IZABELLA – Observo dois vieses. O primeiro é que a militância possibilita um direcionamento das nossas insatisfações e incômodos com a conjuntura injusta e racista na qual vivemos. A partir (e através) dela conseguimos nomear nossos incômodos e sofrimentos e fazer algo mais a respeito, numa perspectiva coletiva. Conseguimos finalmente perceber que há muito a ser feito e que somos muitos dispostos e engajados nesse processo de luta e transformação social. Percebemos que não estamos sozinhos/as e isso traz um sentimento de pertença e de solidariedade reconfortante. A militância pode muito bem figurar como referência de apoio social para as pessoas que nela estão engajadas, o que favorece e muito em todo o processo de enfrentamento das dificuldades impostas cotidianamente pelo racismo e demais opressões classistas e patriarcalistas. Porém observo também o outro viés que se relaciona ao fato de estar na linha de frente desses enfrentamentos. Existe uma cobrança que é própria do processo de desalienação, ou seja, a partir do momento em que lançamos mão da omissão e nos implicamos como agentes de mudança dessa tessitura opressiva e injusta, não conseguimos mais não nos incomodar e indignar com cada atitude/ acontecimento que vivemos na sociedade. Isso pode trazer um quadro de grande sofrimento e de exaustão por que muitos problemas exigem soluções macrossistêmicas e graduais que muitas vezes fogem de nossa governabilidade. Além disso, nem sempre as relações e interlocuções com os vários movimentos sociais são agradáveis e respeitosas. Também somos alvo de ataques de pessoas e do próprio governo onde somos retratados como baderneiros ou irresponsáveis. Por estes e outros motivos, sempre enfatizo a importância do autocuidado sobretudo (mas não somente) quando estamos engajados na militância. Mas entendo a militância, em si, como uma prática libertadora que contribui e muito para o desaprisionamento de mentes e de busca por justiça.

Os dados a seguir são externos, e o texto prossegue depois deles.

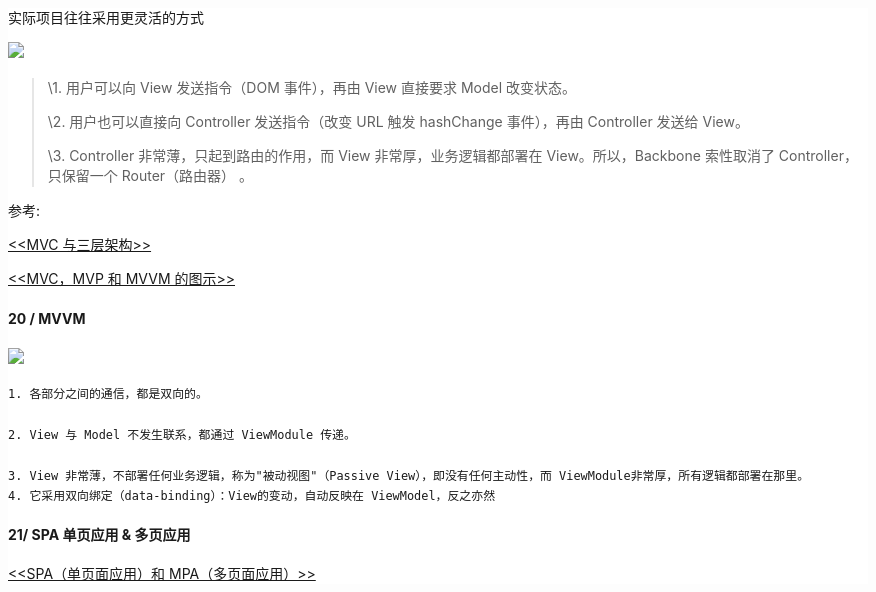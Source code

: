 实际项目往往采用更灵活的方式

![](https://s3.ax1x.com/2020/11/16/DAMGIx.png)

> \1. 用户可以向 View 发送指令（DOM 事件），再由 View 直接要求 Model 改变状态。
>
> \2. 用户也可以直接向 Controller 发送指令（改变 URL 触发 hashChange 事件），再由 Controller 发送给 View。
>
> \3. Controller 非常薄，只起到路由的作用，而 View 非常厚，业务逻辑都部署在 View。所以，Backbone 索性取消了 Controller，只保留一个 Router（路由器） 。

参考:

[<<MVC 与三层架构>>](https://juejin.im/post/6844903479568252935)

[<<MVC，MVP 和 MVVM 的图示>>](https://www.ruanyifeng.com/blog/2015/02/mvcmvp_mvvm.html)

#### 20 / MVVM

![](https://s3.ax1x.com/2020/11/16/DAYfZF.png)

  ```
1. 各部分之间的通信，都是双向的。

2. View 与 Model 不发生联系，都通过 ViewModule 传递。

3. View 非常薄，不部署任何业务逻辑，称为"被动视图"（Passive View），即没有任何主动性，而 ViewModule非常厚，所有逻辑都部署在那里。
4. 它采用双向绑定（data-binding）：View的变动，自动反映在 ViewModel，反之亦然
```

#### 21/ SPA 单页应用 & 多页应用

[<<SPA（单页面应用）和 MPA（多页面应用）>>](https://www.jianshu.com/p/a02eb15d2d70)
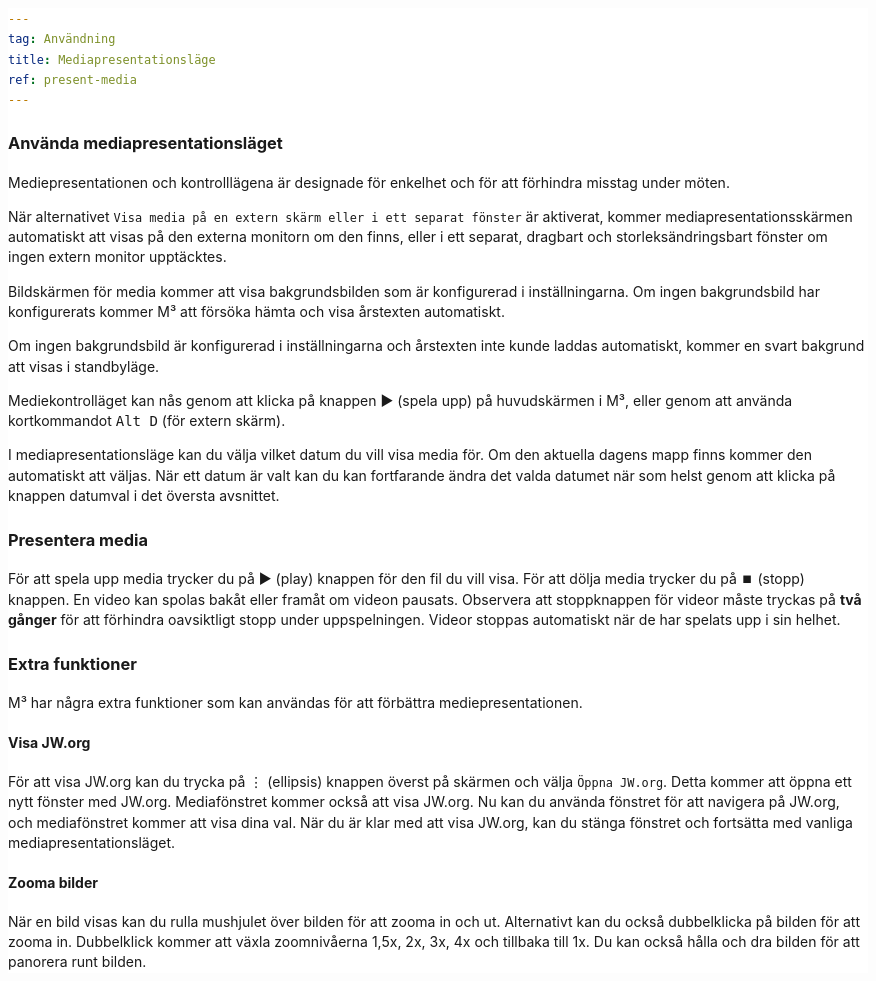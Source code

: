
 ```yaml
---
tag: Användning
title: Mediapresentationsläge
ref: present-media
---
```


### Använda mediapresentationsläget

Mediepresentationen och kontrolllägena är designade för enkelhet och för att förhindra misstag under möten.

När alternativet `Visa media på en extern skärm eller i ett separat fönster` är aktiverat, kommer mediapresentationsskärmen automatiskt att visas på den externa monitorn om den finns, eller i ett separat, dragbart och storleksändringsbart fönster om ingen extern monitor upptäcktes.

Bildskärmen för media kommer att visa bakgrundsbilden som är konfigurerad i inställningarna. Om ingen bakgrundsbild har konfigurerats kommer M³ att försöka hämta och visa årstexten automatiskt.

Om ingen bakgrundsbild är konfigurerad i inställningarna och årstexten inte kunde laddas automatiskt, kommer en svart bakgrund att visas i standbyläge.

Mediekontrolläget kan nås genom att klicka på knappen ▶️ (spela upp) på huvudskärmen i M³, eller genom att använda kortkommandot <kbd>Alt D</kbd> (för extern skärm).

I mediapresentationsläge kan du välja vilket datum du vill visa media för. Om den aktuella dagens mapp finns kommer den automatiskt att väljas. När ett datum är valt kan du kan fortfarande ändra det valda datumet när som helst genom att klicka på knappen datumval i det översta avsnittet.

### Presentera media

För att spela upp media trycker du på ▶️ (play) knappen för den fil du vill visa. För att dölja media trycker du på ⏹️ (stopp) knappen. En video kan spolas bakåt eller framåt om videon pausats. Observera att stoppknappen för videor måste tryckas på **två gånger** för att förhindra oavsiktligt stopp under uppspelningen. Videor stoppas automatiskt när de har spelats upp i sin helhet.

### Extra funktioner

M³ har några extra funktioner som kan användas för att förbättra mediepresentationen.

#### Visa JW.org

För att visa JW.org kan du trycka på ⋮ (ellipsis) knappen överst på skärmen och välja `Öppna JW.org`. Detta kommer att öppna ett nytt fönster med JW.org. Mediafönstret kommer också att visa JW.org. Nu kan du använda fönstret för att navigera på JW.org, och mediafönstret kommer att visa dina val. När du är klar med att visa JW.org, kan du stänga fönstret och fortsätta med vanliga mediapresentationsläget.

#### Zooma bilder

När en bild visas kan du rulla mushjulet över bilden för att zooma in och ut. Alternativt kan du också dubbelklicka på bilden för att zooma in. Dubbelklick kommer att växla zoomnivåerna 1,5x, 2x, 3x, 4x och tillbaka till 1x. Du kan också hålla och dra bilden för att panorera runt bilden.
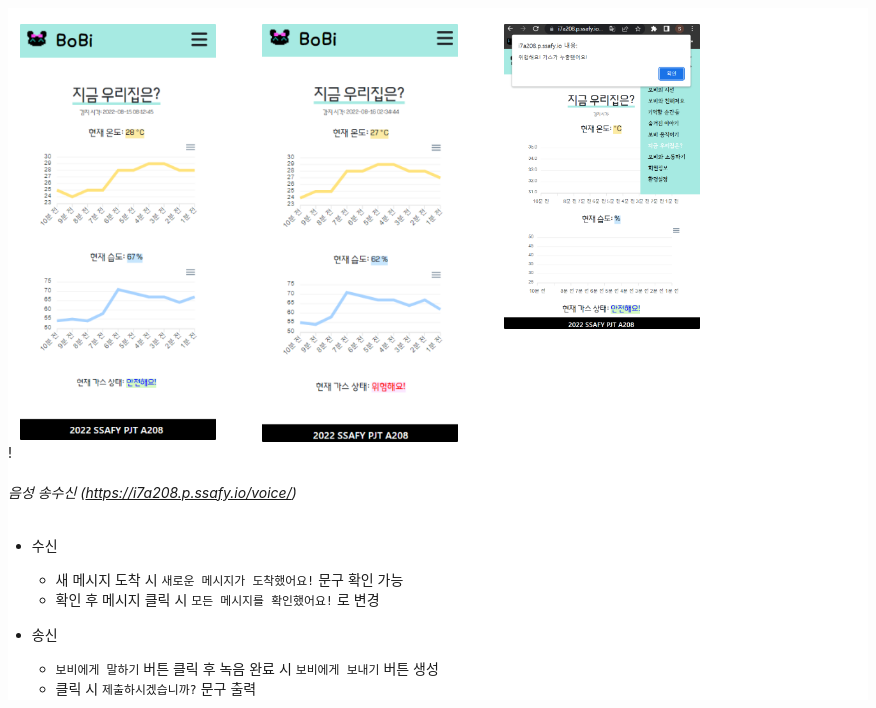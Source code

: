   !![image-20220819015118429](README.assets/image-20220819015118429.png)



###### 음성 송수신 (https://i7a208.p.ssafy.io/voice/)

- 수신

  - 새 메시지 도착 시 `새로운 메시지가 도착했어요!` 문구 확인 가능
  - 확인 후 메시지 클릭 시 `모든 메시지를 확인했어요!` 로 변경

- 송신

  - `보비에게 말하기` 버튼 클릭 후 녹음 완료 시 `보비에게 보내기` 버튼 생성
  - 클릭 시 `제출하시겠습니까?` 문구 출력
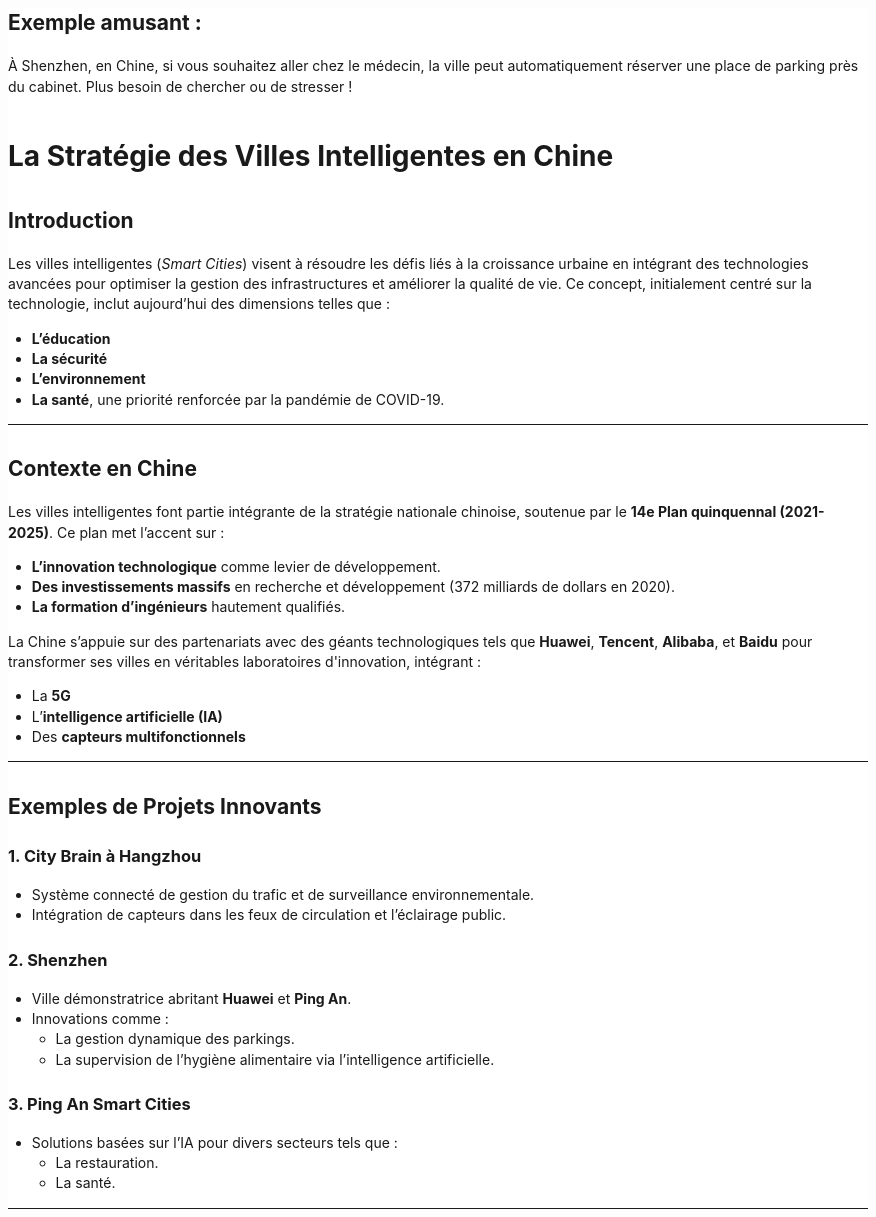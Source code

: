 
## Exemple amusant :
À Shenzhen, en Chine, si vous souhaitez aller chez le médecin, la ville peut automatiquement réserver une place de parking près du cabinet. Plus besoin de chercher ou de stresser !

# La Stratégie des Villes Intelligentes en Chine

## Introduction
Les villes intelligentes (*Smart Cities*) visent à résoudre les défis liés à la croissance urbaine en intégrant des technologies avancées pour optimiser la gestion des infrastructures et améliorer la qualité de vie. Ce concept, initialement centré sur la technologie, inclut aujourd’hui des dimensions telles que :
- **L’éducation**
- **La sécurité**
- **L’environnement**
- **La santé**, une priorité renforcée par la pandémie de COVID-19.

---

## Contexte en Chine
Les villes intelligentes font partie intégrante de la stratégie nationale chinoise, soutenue par le **14e Plan quinquennal (2021-2025)**. Ce plan met l’accent sur :
- **L’innovation technologique** comme levier de développement.
- **Des investissements massifs** en recherche et développement (372 milliards de dollars en 2020).
- **La formation d’ingénieurs** hautement qualifiés.

La Chine s’appuie sur des partenariats avec des géants technologiques tels que **Huawei**, **Tencent**, **Alibaba**, et **Baidu** pour transformer ses villes en véritables laboratoires d'innovation, intégrant :
- La **5G**
- L’**intelligence artificielle (IA)**
- Des **capteurs multifonctionnels**

---

## Exemples de Projets Innovants

### 1. **City Brain à Hangzhou**
- Système connecté de gestion du trafic et de surveillance environnementale.
- Intégration de capteurs dans les feux de circulation et l’éclairage public.

### 2. **Shenzhen**
- Ville démonstratrice abritant **Huawei** et **Ping An**.
- Innovations comme :
  - La gestion dynamique des parkings.
  - La supervision de l’hygiène alimentaire via l’intelligence artificielle.

### 3. **Ping An Smart Cities**
- Solutions basées sur l’IA pour divers secteurs tels que :
  - La restauration.
  - La santé.

---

CRP23 – Você acha que no Tocantins os profissionais da psicologia estão comprometidos com uma atuação antirracista? Comente.
IZABELLA – Eu penso que tanto nós, psicólogas/os do Tocantins, quanto os demais psis do país, temos ainda muito a avançar no que tange ao comprometimento da Psicologia com a luta e atuação antirracistas. É gritante o silêncio da Psicologia frente ao impacto do racismo na população negra. Para muitos profissionais ainda é difícil admitir a existência do próprio racismo, o que seria um primeiro passo para uma visão de mundo coerente com a história escravagista de nosso país e com as consequências dessa história nos dias hoje. O Conselho Federal de Psicologia lançou em 2002 uma resolução (Res. Nº 018/2002) que reconhece o racismo como fator de sofrimento psíquico e estabelece como os/as psicólogos/as devem atuar frente a essas demandas. Também existe uma publicação do CREPOP que dá referências técnicas da atuação dos/das psis no tocante às relações raciais. Precisamos nos apropriar desses e outros referenciais para embasarmos nossas práticas e não incorrermos em faltas éticas de propagação de discriminação racial.
CRP23 – De que forma você acha que a psicologia pode contribuir para a transformação da realidade da população negra?
IZABELLA – Entendemos que o racismo tem sustentado uma estrutura de poder e dominação onde a população negra tem, ao longo da história, sido privada, sistematicamente, de igualdade social, financeira, política etc. Assim, esta população fica mais vulnerável a várias injustiças sociais. Cabe à Psicologia, enquanto ciência e profissão, se engajar no enfrentamento do racismo na sociedade. A psicologia pode contribuir com seu saber no desvelamento dos sofrimentos causados pelo racismo, na promoção da saúde da população negra e na defesa de uma sociedade mais justa e igualitária. Pode contribuir na construção e divulgação de conhecimentos sobre o impacto do racismo na subjetividade (e processos de subjetivação) da população negra e somar esforços à luta antirracista.